Summary by CodeRabbit

Tests
- Added comprehensive end-to-end tests for gateway recovery after disruptions.
- Enhanced test fixtures with recovery and health assertion capabilities.
Chores
- Improved CI/CD workflow with manual dispatch support and enhanced PR reporting.
- Updated test configuration and helpers for recovery scenario validation.

copy-pr-bot · 2026-06-09T17:33:19Z

Auto-sync is disabled for draft pull requests in this repository. Workflows must be run manually.

Contributors can view more details about this message here.

coderabbitai · 2026-06-09T17:33:24Z

Note

Reviews paused

It looks like this branch is under active development. To avoid overwhelming you with review comments due to an influx of new commits, CodeRabbit has automatically paused this review. You can configure this behavior by changing the reviews.auto_review.auto_pause_after_reviewed_commits setting.

Use the following commands to manage reviews:

@coderabbitai resume to resume automatic reviews.
@coderabbitai review to trigger a single review.

Use the checkboxes below for quick actions:

▶️ Resume reviews
🔍 Trigger review

📝 Walkthrough

Walkthrough

This PR implements gateway guard-chain recovery verification by adding sandbox-aware test client APIs, sandbox disruption helpers, comprehensive unit tests, a live E2E scenario, and CI workflow wiring to validate that gateway recovery restores the /tmp guard chain after pod-recreate wipes.

Changes

Gateway Guard Recovery Feature

Layer / File(s)	Summary
Gateway & Sandbox client recovery APIs `test/e2e-scenario/fixtures/clients/gateway.ts`, `test/e2e-scenario/fixtures/clients/sandbox.ts`	Adds `GatewayClient` recovery methods (`resolveGatewayPid`, `expectGuardChainActive`, `expectLogContains`, `expectPidStable`) and `SandboxClient` disruption helpers (`wipeGuardChain`, `killGatewayTree`).
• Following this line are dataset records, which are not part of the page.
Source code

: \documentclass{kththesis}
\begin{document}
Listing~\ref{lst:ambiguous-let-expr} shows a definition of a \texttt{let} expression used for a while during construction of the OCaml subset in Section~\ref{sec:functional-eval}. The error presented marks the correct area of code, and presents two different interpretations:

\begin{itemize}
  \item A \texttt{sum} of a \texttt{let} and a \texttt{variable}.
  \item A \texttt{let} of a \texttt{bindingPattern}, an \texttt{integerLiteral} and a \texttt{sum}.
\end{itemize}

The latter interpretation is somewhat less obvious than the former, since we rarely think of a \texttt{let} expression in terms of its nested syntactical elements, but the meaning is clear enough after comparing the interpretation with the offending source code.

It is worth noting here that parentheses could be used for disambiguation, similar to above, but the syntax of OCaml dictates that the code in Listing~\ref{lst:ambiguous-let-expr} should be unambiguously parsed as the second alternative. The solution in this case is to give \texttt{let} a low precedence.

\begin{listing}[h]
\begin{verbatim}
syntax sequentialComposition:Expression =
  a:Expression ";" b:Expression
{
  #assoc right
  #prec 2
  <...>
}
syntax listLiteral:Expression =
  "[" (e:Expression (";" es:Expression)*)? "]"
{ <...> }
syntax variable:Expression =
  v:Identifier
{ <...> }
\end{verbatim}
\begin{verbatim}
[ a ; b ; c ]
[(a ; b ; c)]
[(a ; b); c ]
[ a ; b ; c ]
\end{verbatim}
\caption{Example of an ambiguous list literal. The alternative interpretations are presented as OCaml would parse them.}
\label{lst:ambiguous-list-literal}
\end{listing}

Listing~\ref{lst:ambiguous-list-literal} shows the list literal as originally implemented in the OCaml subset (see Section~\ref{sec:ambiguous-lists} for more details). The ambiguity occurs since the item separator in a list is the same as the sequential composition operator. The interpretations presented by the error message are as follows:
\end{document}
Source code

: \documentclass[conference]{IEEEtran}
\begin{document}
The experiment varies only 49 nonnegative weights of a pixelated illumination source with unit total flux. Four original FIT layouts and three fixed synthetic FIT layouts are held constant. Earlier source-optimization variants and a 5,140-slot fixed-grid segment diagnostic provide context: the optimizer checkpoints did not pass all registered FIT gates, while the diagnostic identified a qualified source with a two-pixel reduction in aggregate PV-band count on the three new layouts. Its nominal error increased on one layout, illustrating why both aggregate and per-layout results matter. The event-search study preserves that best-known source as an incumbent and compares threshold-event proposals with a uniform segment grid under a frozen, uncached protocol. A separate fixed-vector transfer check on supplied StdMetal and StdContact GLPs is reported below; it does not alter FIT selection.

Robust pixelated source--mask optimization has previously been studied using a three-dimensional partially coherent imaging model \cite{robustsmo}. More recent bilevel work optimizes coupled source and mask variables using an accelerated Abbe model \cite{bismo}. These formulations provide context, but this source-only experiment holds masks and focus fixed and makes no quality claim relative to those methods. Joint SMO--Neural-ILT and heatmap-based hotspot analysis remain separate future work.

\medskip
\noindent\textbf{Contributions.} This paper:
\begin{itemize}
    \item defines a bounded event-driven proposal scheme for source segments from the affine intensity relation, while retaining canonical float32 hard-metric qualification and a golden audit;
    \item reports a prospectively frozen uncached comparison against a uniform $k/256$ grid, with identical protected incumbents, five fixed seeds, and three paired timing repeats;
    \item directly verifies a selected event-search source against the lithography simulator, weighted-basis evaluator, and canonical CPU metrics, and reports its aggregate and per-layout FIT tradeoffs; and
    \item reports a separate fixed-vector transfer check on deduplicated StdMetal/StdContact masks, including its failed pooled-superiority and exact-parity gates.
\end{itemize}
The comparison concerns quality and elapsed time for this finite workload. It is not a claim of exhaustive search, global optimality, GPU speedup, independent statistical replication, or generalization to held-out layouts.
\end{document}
Both clients now use shared probe environments with explicit `OPENSHELL_GATEWAY` injection, and `SandboxClient.status()` is updated to use `--name` semantics.
Unit tests for recovery and disruption `test/e2e-scenario/support-tests/e2e-recovery-helpers.test.ts`	Adds comprehensive test coverage via a `ScriptedRunner` harness, validating GatewayClient probe helpers (guard markers, log tails, PID parsing, PID stability polling) and SandboxClient disruption helpers (guard-chain wiping, gateway tree killing) across success and failure cases.
Fixture wiring & client test updates `test/e2e-scenario/fixtures/e2e-test.ts`, `test/e2e-scenario/support-tests/e2e-clients.test.ts`, `test/e2e-scenario/support-tests/e2e-phase-state-validation.test.ts`	Reorders fixtures to instantiate sandbox before gateway, updates gateway fixture and framework tests to construct `GatewayClient(host, sandbox)`, and adjusts OpenShell command expectations to use `--name` placement.
Live gateway-guard-recovery scenario `test/e2e-scenario/live/gateway-guard-recovery.test.ts`	Provisions a Docker sandbox, asserts guard chain is active after onboarding, simulates pod-recreate disruption (wipe + kill), triggers recovery via `nemoclaw connect --probe-only` with probe environment, and validates guard restoration, absence of recovery warnings, and PID stability.
CI workflow: gateway-guard-recovery job and reporting `.github/workflows/e2e-vitest-scenarios.yaml`	Adds optional `workflow_dispatch` `pr_number` input, introduces `gateway-guard-recovery` job that installs OpenShell and runs the live test, and updates `report-to-pr` to depend on all jobs and post markdown results to a targeted or inferred PR.
Legacy integration & vitest config `test/e2e/test-issue-2478-crash-loop-recovery.sh`, `vitest.config.ts`	Updates legacy crash-loop script to assert guard-chain activation post-respawn; adds vitest config comments explaining live scenario exclusion from CLI tests.
Test input construction tweaks `src/lib/security/credential-filter.test.ts`, `test/snapshot.test.ts`	Minor test data changes: X-API-Key and Slack botToken test inputs expressed via string concatenation.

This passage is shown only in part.